== About this task ==
If a line in the records below holds the string "informed", count it; give only the total.

───

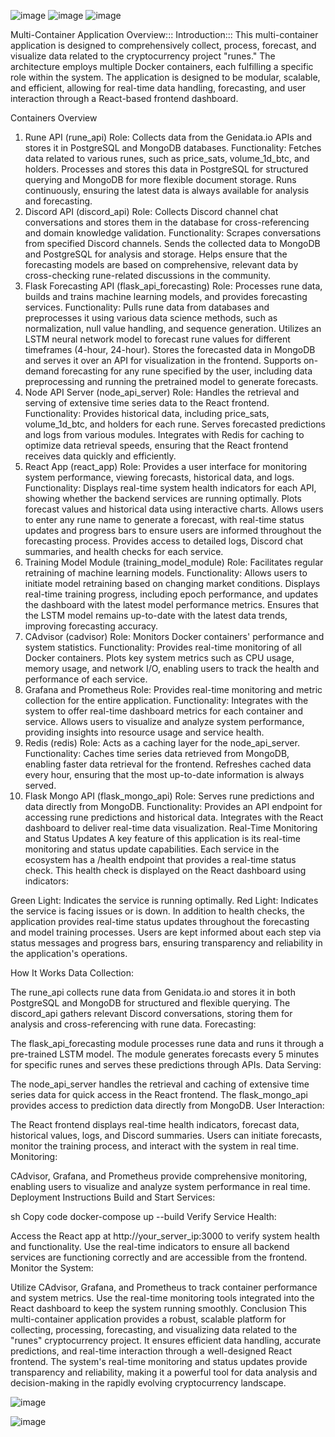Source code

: 
![image](https://github.com/user-attachments/assets/d0c9707d-55c0-43c8-9184-3f9c1ed890aa)
![image](https://github.com/user-attachments/assets/8a414895-2e57-4122-a309-3244c2dc789c)
![image](https://github.com/user-attachments/assets/6322506a-32da-44be-bcec-74d5c6ec49d1)


Multi-Container Application Overview:::
Introduction:::
This multi-container application is designed to comprehensively collect, process, forecast, and visualize data related to the cryptocurrency project "runes." The architecture employs multiple Docker containers, each fulfilling a specific role within the system. The application is designed to be modular, scalable, and efficient, allowing for real-time data handling, forecasting, and user interaction through a React-based frontend dashboard.

Containers Overview
1. Rune API (rune_api)
Role: Collects data from the Genidata.io APIs and stores it in PostgreSQL and MongoDB databases.
Functionality:
Fetches data related to various runes, such as price_sats, volume_1d_btc, and holders.
Processes and stores this data in PostgreSQL for structured querying and MongoDB for more flexible document storage.
Runs continuously, ensuring the latest data is always available for analysis and forecasting.
2. Discord API (discord_api)
Role: Collects Discord channel chat conversations and stores them in the database for cross-referencing and domain knowledge validation.
Functionality:
Scrapes conversations from specified Discord channels.
Sends the collected data to MongoDB and PostgreSQL for analysis and storage.
Helps ensure that the forecasting models are based on comprehensive, relevant data by cross-checking rune-related discussions in the community.
3. Flask Forecasting API (flask_api_forecasting)
Role: Processes rune data, builds and trains machine learning models, and provides forecasting services.
Functionality:
Pulls rune data from databases and preprocesses it using various data science methods, such as normalization, null value handling, and sequence generation.
Utilizes an LSTM neural network model to forecast rune values for different timeframes (4-hour, 24-hour).
Stores the forecasted data in MongoDB and serves it over an API for visualization in the frontend.
Supports on-demand forecasting for any rune specified by the user, including data preprocessing and running the pretrained model to generate forecasts.
4. Node API Server (node_api_server)
Role: Handles the retrieval and serving of extensive time series data to the React frontend.
Functionality:
Provides historical data, including price_sats, volume_1d_btc, and holders for each rune.
Serves forecasted predictions and logs from various modules.
Integrates with Redis for caching to optimize data retrieval speeds, ensuring that the React frontend receives data quickly and efficiently.
5. React App (react_app)
Role: Provides a user interface for monitoring system performance, viewing forecasts, historical data, and logs.
Functionality:
Displays real-time system health indicators for each API, showing whether the backend services are running optimally.
Plots forecast values and historical data using interactive charts.
Allows users to enter any rune name to generate a forecast, with real-time status updates and progress bars to ensure users are informed throughout the forecasting process.
Provides access to detailed logs, Discord chat summaries, and health checks for each service.
6. Training Model Module (training_model_module)
Role: Facilitates regular retraining of machine learning models.
Functionality:
Allows users to initiate model retraining based on changing market conditions.
Displays real-time training progress, including epoch performance, and updates the dashboard with the latest model performance metrics.
Ensures that the LSTM model remains up-to-date with the latest data trends, improving forecasting accuracy.
7. CAdvisor (cadvisor)
Role: Monitors Docker containers' performance and system statistics.
Functionality:
Provides real-time monitoring of all Docker containers.
Plots key system metrics such as CPU usage, memory usage, and network I/O, enabling users to track the health and performance of each service.
8. Grafana and Prometheus
Role: Provides real-time monitoring and metric collection for the entire application.
Functionality:
Integrates with the system to offer real-time dashboard metrics for each container and service.
Allows users to visualize and analyze system performance, providing insights into resource usage and service health.
9. Redis (redis)
Role: Acts as a caching layer for the node_api_server.
Functionality:
Caches time series data retrieved from MongoDB, enabling faster data retrieval for the frontend.
Refreshes cached data every hour, ensuring that the most up-to-date information is always served.
10. Flask Mongo API (flask_mongo_api)
Role: Serves rune predictions and data directly from MongoDB.
Functionality:
Provides an API endpoint for accessing rune predictions and historical data.
Integrates with the React dashboard to deliver real-time data visualization.
Real-Time Monitoring and Status Updates
A key feature of this application is its real-time monitoring and status update capabilities. Each service in the ecosystem has a /health endpoint that provides a real-time status check. This health check is displayed on the React dashboard using indicators:

Green Light: Indicates the service is running optimally.
Red Light: Indicates the service is facing issues or is down.
In addition to health checks, the application provides real-time status updates throughout the forecasting and model training processes. Users are kept informed about each step via status messages and progress bars, ensuring transparency and reliability in the application's operations.

How It Works
Data Collection:

The rune_api collects rune data from Genidata.io and stores it in both PostgreSQL and MongoDB for structured and flexible querying.
The discord_api gathers relevant Discord conversations, storing them for analysis and cross-referencing with rune data.
Forecasting:

The flask_api_forecasting module processes rune data and runs it through a pre-trained LSTM model.
The module generates forecasts every 5 minutes for specific runes and serves these predictions through APIs.
Data Serving:

The node_api_server handles the retrieval and caching of extensive time series data for quick access in the React frontend.
The flask_mongo_api provides access to prediction data directly from MongoDB.
User Interaction:

The React frontend displays real-time health indicators, forecast data, historical values, logs, and Discord summaries.
Users can initiate forecasts, monitor the training process, and interact with the system in real time.
Monitoring:

CAdvisor, Grafana, and Prometheus provide comprehensive monitoring, enabling users to visualize and analyze system performance in real time.
Deployment Instructions
Build and Start Services:

sh
Copy code
docker-compose up --build
Verify Service Health:

Access the React app at http://your_server_ip:3000 to verify system health and functionality.
Use the real-time indicators to ensure all backend services are functioning correctly and are accessible from the frontend.
Monitor the System:

Utilize CAdvisor, Grafana, and Prometheus to track container performance and system metrics.
Use the real-time monitoring tools integrated into the React dashboard to keep the system running smoothly.
Conclusion
This multi-container application provides a robust, scalable platform for collecting, processing, forecasting, and visualizing data related to the "runes" cryptocurrency project. It ensures efficient data handling, accurate predictions, and real-time interaction through a well-designed React frontend. The system's real-time monitoring and status updates provide transparency and reliability, making it a powerful tool for data analysis and decision-making in the rapidly evolving cryptocurrency landscape.



![image](https://github.com/user-attachments/assets/29c6fc92-3d8c-42c9-9871-5db3e7f6e71b)

![image](https://github.com/user-attachments/assets/92091859-586c-4cc5-91a2-5d6313b8475d)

───

== Result for this task ==
2